La ambivalencia entre el ninguneo y la presunción de clarividencia es posiblemente lo que hace tan fascinantes los libros de un autor tan discutido como reverenciado después de tanto tiempo; una dualidad que, cabe decirlo, siempre estuvo en el corazón de su obra: “Desde mis comienzos, mis ambiciones literarias tuvieron que ver con la sensación de hallarme aislado y hasta infravalorado por los demás”, escribía Orwell en 1946 (cuatro años antes de su muerte) a sabiendas de “que tenía facilidad de palabra, que tenía la capacidad de afrontar los hechos menos agradables” (“Confesiones de un crítico literario”, Ensayos).
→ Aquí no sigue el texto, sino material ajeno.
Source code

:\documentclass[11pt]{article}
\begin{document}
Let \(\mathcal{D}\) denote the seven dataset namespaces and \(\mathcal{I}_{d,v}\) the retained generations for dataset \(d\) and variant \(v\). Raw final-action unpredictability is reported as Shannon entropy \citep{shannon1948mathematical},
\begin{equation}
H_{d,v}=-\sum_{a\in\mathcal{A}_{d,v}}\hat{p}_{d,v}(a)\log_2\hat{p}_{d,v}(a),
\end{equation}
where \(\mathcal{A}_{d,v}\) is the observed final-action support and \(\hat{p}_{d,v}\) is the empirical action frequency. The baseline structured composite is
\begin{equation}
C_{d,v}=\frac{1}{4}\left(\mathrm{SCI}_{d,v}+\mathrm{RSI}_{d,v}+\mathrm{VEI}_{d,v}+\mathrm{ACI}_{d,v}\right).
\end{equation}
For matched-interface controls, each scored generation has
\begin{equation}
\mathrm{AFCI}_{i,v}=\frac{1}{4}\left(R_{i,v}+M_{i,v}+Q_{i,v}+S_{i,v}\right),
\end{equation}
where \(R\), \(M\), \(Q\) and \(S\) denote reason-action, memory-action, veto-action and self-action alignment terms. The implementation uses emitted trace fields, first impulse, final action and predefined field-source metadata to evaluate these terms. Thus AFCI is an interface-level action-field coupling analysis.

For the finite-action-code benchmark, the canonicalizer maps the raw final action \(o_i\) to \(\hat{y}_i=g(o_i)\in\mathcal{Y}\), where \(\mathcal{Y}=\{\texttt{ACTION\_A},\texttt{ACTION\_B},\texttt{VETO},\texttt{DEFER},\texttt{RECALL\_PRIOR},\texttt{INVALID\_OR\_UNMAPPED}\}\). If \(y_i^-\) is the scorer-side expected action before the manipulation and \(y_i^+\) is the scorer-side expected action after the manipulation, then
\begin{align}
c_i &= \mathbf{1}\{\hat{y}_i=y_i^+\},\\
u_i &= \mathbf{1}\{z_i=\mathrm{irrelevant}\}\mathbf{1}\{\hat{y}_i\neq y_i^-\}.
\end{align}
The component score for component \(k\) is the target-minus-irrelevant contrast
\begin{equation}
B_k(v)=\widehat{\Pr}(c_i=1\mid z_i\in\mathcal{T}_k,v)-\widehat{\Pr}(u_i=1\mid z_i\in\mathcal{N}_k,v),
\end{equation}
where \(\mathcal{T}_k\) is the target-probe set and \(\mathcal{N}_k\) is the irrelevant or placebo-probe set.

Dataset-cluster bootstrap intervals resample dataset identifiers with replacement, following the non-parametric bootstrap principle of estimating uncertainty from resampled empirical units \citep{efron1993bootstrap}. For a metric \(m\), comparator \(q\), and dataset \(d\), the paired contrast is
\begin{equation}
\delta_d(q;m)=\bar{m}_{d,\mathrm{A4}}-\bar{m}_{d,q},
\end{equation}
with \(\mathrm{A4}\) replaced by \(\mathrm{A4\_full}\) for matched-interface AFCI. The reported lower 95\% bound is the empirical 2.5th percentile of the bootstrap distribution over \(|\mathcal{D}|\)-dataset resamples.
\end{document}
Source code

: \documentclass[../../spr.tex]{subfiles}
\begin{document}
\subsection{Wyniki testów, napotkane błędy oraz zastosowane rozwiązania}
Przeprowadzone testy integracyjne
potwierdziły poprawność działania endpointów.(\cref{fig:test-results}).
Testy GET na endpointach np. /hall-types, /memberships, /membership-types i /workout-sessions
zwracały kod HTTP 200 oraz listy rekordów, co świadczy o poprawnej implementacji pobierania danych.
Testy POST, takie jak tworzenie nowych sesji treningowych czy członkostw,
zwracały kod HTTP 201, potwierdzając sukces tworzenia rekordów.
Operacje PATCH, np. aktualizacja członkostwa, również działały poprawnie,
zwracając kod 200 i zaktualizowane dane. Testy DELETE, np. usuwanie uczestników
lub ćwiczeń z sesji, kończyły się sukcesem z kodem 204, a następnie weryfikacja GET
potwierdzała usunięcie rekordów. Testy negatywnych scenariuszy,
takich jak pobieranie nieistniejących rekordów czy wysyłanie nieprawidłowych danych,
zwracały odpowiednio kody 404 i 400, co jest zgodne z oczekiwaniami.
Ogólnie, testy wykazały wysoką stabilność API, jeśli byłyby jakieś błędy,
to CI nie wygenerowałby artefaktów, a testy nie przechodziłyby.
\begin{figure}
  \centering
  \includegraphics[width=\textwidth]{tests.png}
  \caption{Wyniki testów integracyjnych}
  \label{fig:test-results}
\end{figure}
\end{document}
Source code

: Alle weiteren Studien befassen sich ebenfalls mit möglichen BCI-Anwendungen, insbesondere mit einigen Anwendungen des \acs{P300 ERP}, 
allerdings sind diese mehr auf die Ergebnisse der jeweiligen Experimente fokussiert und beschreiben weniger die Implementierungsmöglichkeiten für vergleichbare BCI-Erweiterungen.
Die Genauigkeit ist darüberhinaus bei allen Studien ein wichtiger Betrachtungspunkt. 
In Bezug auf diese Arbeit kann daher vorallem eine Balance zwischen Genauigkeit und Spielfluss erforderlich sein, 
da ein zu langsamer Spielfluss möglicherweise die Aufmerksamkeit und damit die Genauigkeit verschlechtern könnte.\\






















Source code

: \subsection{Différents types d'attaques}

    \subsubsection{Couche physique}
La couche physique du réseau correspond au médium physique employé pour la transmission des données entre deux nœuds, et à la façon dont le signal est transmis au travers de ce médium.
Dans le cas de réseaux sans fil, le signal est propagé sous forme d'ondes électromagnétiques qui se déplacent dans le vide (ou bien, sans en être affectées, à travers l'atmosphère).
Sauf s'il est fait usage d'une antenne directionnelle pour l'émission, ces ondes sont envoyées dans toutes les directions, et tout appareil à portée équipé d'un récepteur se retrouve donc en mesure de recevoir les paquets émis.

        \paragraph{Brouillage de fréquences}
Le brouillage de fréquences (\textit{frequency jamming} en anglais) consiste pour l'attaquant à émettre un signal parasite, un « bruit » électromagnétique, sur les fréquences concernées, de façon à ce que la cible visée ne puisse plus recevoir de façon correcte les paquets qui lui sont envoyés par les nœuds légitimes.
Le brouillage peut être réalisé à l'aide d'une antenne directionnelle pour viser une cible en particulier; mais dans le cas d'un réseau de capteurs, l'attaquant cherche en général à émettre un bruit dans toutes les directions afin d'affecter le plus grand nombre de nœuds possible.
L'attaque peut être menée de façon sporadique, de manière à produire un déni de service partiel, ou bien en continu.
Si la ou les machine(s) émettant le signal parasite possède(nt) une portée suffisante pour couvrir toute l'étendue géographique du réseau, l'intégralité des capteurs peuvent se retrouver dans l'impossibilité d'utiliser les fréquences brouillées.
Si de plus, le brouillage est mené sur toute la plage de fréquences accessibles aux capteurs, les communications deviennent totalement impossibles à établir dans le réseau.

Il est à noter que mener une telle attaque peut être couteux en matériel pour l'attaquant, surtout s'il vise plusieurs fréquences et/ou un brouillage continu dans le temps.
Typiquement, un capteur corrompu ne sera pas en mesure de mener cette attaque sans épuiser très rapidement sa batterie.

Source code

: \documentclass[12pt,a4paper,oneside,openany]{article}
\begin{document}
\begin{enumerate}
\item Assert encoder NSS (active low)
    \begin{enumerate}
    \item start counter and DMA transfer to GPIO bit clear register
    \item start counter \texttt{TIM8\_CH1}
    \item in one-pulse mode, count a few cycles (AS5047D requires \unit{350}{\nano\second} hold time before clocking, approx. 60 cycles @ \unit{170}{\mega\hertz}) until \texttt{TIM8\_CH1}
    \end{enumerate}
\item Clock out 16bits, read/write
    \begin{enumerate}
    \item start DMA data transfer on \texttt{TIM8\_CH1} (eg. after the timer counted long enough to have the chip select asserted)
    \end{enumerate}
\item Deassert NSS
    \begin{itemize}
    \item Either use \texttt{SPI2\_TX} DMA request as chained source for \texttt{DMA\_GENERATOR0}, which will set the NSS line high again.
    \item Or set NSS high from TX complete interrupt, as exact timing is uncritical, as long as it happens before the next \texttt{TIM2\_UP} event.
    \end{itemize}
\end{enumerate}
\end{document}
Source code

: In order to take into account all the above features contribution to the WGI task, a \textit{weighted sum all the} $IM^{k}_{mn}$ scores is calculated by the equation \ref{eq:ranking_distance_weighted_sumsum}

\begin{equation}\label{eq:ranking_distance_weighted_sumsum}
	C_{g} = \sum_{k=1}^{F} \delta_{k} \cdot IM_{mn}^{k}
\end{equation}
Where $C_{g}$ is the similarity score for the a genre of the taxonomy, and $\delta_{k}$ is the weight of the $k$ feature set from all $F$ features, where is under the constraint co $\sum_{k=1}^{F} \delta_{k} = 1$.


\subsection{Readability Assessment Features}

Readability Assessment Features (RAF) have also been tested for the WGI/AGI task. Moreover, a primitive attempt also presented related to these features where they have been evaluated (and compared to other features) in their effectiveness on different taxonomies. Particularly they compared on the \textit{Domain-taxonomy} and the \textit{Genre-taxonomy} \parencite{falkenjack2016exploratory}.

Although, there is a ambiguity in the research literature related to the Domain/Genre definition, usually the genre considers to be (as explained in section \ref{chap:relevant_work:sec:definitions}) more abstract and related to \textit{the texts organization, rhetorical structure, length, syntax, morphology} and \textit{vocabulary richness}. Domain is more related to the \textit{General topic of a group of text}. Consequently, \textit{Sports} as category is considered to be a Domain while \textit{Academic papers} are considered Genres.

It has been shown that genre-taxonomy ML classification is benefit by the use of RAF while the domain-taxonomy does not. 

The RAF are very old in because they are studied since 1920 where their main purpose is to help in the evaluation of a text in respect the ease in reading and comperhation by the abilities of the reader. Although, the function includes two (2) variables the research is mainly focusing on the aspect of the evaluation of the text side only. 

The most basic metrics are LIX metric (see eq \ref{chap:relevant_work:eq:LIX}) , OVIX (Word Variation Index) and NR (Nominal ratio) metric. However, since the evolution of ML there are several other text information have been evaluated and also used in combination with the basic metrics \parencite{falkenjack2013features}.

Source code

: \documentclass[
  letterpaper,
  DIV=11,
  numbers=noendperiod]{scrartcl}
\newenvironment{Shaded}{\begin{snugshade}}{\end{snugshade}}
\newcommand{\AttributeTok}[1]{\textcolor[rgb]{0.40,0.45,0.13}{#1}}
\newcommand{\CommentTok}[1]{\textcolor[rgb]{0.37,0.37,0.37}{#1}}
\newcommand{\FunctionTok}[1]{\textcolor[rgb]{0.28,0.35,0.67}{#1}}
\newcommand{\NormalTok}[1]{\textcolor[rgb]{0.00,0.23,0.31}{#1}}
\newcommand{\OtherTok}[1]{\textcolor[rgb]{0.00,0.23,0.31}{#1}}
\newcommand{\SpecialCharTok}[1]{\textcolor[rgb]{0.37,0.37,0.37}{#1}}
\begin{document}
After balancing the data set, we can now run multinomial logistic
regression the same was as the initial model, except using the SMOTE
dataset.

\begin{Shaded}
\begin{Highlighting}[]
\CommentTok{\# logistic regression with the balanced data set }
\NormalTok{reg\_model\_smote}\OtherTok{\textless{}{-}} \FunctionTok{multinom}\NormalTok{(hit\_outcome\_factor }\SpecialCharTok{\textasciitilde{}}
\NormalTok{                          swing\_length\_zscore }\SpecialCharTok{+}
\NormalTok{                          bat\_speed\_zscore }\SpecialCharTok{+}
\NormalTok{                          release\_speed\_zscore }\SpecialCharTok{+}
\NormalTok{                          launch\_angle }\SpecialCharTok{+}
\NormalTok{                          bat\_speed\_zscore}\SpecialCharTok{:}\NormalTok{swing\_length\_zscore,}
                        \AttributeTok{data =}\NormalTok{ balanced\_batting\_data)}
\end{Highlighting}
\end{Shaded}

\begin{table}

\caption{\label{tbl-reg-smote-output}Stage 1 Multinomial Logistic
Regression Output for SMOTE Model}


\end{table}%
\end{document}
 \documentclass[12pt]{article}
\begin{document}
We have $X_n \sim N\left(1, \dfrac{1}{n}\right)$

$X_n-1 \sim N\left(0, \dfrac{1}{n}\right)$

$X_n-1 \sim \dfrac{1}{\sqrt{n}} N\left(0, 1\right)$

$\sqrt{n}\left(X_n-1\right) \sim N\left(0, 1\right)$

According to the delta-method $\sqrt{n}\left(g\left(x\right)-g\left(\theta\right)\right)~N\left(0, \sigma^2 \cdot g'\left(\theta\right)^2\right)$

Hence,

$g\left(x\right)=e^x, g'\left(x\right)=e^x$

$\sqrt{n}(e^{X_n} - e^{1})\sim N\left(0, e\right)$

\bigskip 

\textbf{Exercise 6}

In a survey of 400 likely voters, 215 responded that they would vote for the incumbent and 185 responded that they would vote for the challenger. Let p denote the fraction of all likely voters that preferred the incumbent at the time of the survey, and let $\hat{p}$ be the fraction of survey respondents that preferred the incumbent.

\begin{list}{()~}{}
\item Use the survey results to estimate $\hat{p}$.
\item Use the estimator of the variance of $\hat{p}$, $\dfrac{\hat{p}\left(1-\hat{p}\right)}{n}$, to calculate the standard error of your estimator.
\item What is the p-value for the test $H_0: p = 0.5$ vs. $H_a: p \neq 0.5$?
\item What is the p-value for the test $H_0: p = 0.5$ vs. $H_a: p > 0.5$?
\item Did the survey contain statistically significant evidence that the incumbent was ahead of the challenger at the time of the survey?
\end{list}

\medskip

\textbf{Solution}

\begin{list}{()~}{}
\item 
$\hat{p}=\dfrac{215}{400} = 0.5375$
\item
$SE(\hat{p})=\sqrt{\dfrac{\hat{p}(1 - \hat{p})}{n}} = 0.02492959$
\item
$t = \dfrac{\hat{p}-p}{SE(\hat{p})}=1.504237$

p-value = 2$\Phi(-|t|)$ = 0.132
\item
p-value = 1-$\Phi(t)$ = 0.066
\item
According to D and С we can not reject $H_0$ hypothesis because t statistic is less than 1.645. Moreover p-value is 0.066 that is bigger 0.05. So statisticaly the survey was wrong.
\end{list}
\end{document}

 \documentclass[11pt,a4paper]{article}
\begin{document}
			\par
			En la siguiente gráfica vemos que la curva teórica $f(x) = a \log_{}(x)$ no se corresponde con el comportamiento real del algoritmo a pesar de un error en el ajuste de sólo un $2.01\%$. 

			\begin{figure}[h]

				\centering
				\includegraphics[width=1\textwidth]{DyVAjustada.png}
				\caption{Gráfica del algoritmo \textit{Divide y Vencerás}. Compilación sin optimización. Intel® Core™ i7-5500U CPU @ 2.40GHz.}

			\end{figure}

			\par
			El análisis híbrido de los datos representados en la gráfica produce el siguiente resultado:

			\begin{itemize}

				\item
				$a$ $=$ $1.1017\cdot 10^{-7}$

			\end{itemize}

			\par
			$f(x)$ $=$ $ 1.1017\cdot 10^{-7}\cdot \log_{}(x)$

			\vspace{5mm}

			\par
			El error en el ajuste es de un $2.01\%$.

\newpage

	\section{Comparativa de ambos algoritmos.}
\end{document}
Y nada menos agradable en un siglo como el que le tocó a él —o como el que nos toca a nosotros— que la política, dimensión que él nunca disimuló en sus libros y, al contrario, exaltó sin miedo a decir que algunos de sus escritos eran propaganda “pura y dura”. Rebelión en la granja o 1984 son obras de arte precisamente porque superaron el desafío de politizarse. En el primer caso, la sátira evidente de la revolución rusa es sólo el trasfondo de un relato que resulta familiar incluso si el lector desconoce todo sobre la URSS y su destino: la historia de esos que “son más iguales que otros” pero dicen estar de nuestra parte. El aspecto más célebre de 1984, su exhaustivo worldbuilding —de tecnologías de hipervigilancia, la confección de una neolengua (doblepensar, policía del pensamiento, crimental) y sus intrigas geopolíticas— no opaca la historia de Winston: un hombre común que sólo trata de recordar su pasado. 

Es por esa consonancia entre política y literatura que Orwell siempre está escribiendo en presente: soledad masiva, homogeneización del pensamiento, los algoritmos que son a un tiempo el ministerio de la Paz, el Pensamiento y la Felicidad (desde Tinder hasta Spotify); el tecnofeudalismo de Elon Musk o Jeff Bezos; la precariedad laboral; el mandato de la felicidad y la juventud eterna… pareciera que todo esto ya está escrito en alguna página de sus libros.

Entre los muchos hallazgos que Orwell depara en sus Ensayos, hay una entrevista imaginaria con su ídolo, Jonathan Swift, otro escritor que hizo de la política su núcleo literario. Pero a diferencia del autor de Los viajes de Gulliver, Orwell no era un misántropo, por mucho que sus libros, como para balancear su componente político, parezcan escritos desde el desapego emocional. Esta falta de pasión quizá no era otra cosa que la frialdad necesaria de quien debe enfrentar en cada palabra al sometimiento, al odio y al olvido, hechos desagradables de la vida. Swift, pues, era un gran hombre “pero no podía ver lo que ve una persona normal. Que vale la pena vivir la vida y que los seres humanos, aunque sean ridículos y sucios, son decentes en su mayoría”. Y, bien visto, de eso tratan todos los libros de Orwell, desde sus memorias de indigencia durante la Gran Depresión en Sin blanca en París y Londres —su primer libro— hasta esa otra gran distopía que es 1984, de gente que se aferra a que la vida vale la pena aunque el poder dicte lo contrario. He ahí un autor por descubrir, uno que se consideraba a sí mismo sólo un hombre normal. Lo dicho: es fácil meterse con Orwell, incluso para bien.